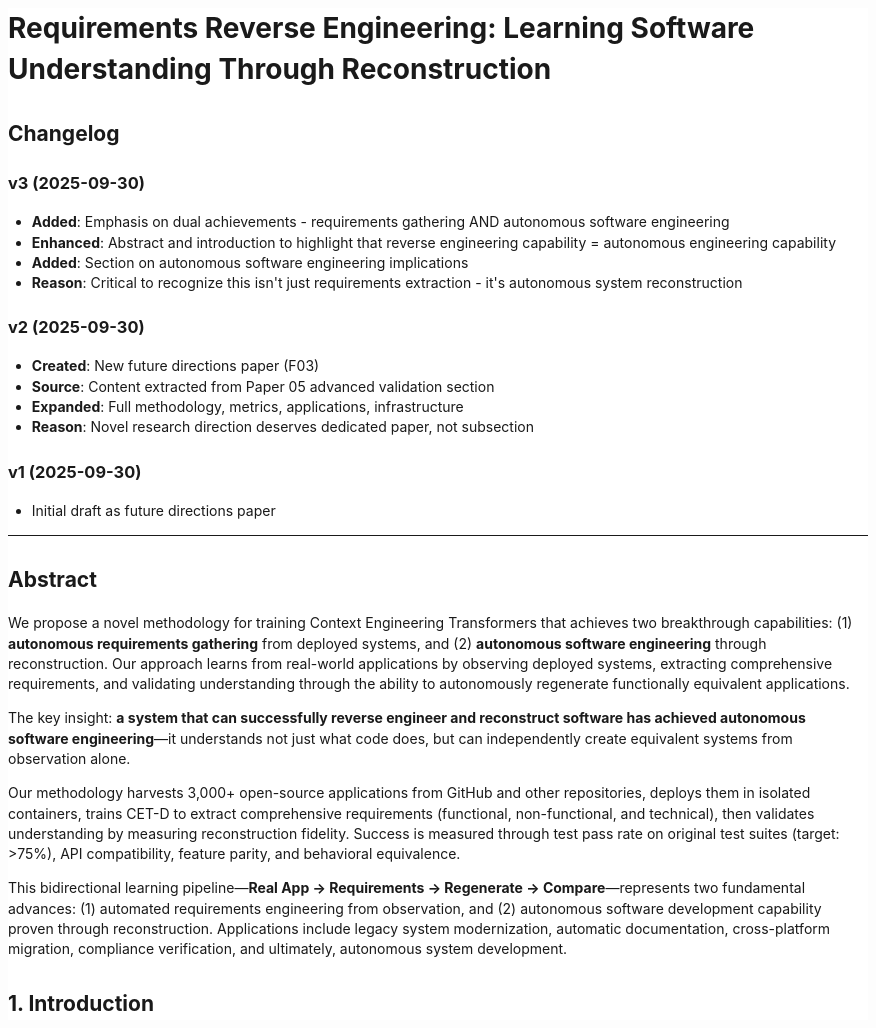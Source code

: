 # Requirements Reverse Engineering: Learning Software Understanding Through Reconstruction

## Changelog

### v3 (2025-09-30)
- **Added**: Emphasis on dual achievements - requirements gathering AND autonomous software engineering
- **Enhanced**: Abstract and introduction to highlight that reverse engineering capability = autonomous engineering capability
- **Added**: Section on autonomous software engineering implications
- **Reason**: Critical to recognize this isn't just requirements extraction - it's autonomous system reconstruction

### v2 (2025-09-30)
- **Created**: New future directions paper (F03)
- **Source**: Content extracted from Paper 05 advanced validation section
- **Expanded**: Full methodology, metrics, applications, infrastructure
- **Reason**: Novel research direction deserves dedicated paper, not subsection

### v1 (2025-09-30)
- Initial draft as future directions paper

---

## Abstract

We propose a novel methodology for training Context Engineering Transformers that achieves two breakthrough capabilities: (1) **autonomous requirements gathering** from deployed systems, and (2) **autonomous software engineering** through reconstruction. Our approach learns from real-world applications by observing deployed systems, extracting comprehensive requirements, and validating understanding through the ability to autonomously regenerate functionally equivalent applications.

The key insight: **a system that can successfully reverse engineer and reconstruct software has achieved autonomous software engineering**—it understands not just what code does, but can independently create equivalent systems from observation alone.

Our methodology harvests 3,000+ open-source applications from GitHub and other repositories, deploys them in isolated containers, trains CET-D to extract comprehensive requirements (functional, non-functional, and technical), then validates understanding by measuring reconstruction fidelity. Success is measured through test pass rate on original test suites (target: >75%), API compatibility, feature parity, and behavioral equivalence.

This bidirectional learning pipeline—**Real App → Requirements → Regenerate → Compare**—represents two fundamental advances: (1) automated requirements engineering from observation, and (2) autonomous software development capability proven through reconstruction. Applications include legacy system modernization, automatic documentation, cross-platform migration, compliance verification, and ultimately, autonomous system development.

## 1. Introduction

- **WORK INSTRUCTION**:
Return only the part of the records above that opens with the line containing "## Changelog" and closes with the line containing "## Abstract", ends included.

- **TASK RESULT**:
## Changelog

### v3 (2025-09-30)
- **Added**: Emphasis on dual achievements - requirements gathering AND autonomous software engineering
- **Enhanced**: Abstract and introduction to highlight that reverse engineering capability = autonomous engineering capability
- **Added**: Section on autonomous software engineering implications
- **Reason**: Critical to recognize this isn't just requirements extraction - it's autonomous system reconstruction

### v2 (2025-09-30)
- **Created**: New future directions paper (F03)
- **Source**: Content extracted from Paper 05 advanced validation section
- **Expanded**: Full methodology, metrics, applications, infrastructure
- **Reason**: Novel research direction deserves dedicated paper, not subsection

### v1 (2025-09-30)
- Initial draft as future directions paper

---

## Abstract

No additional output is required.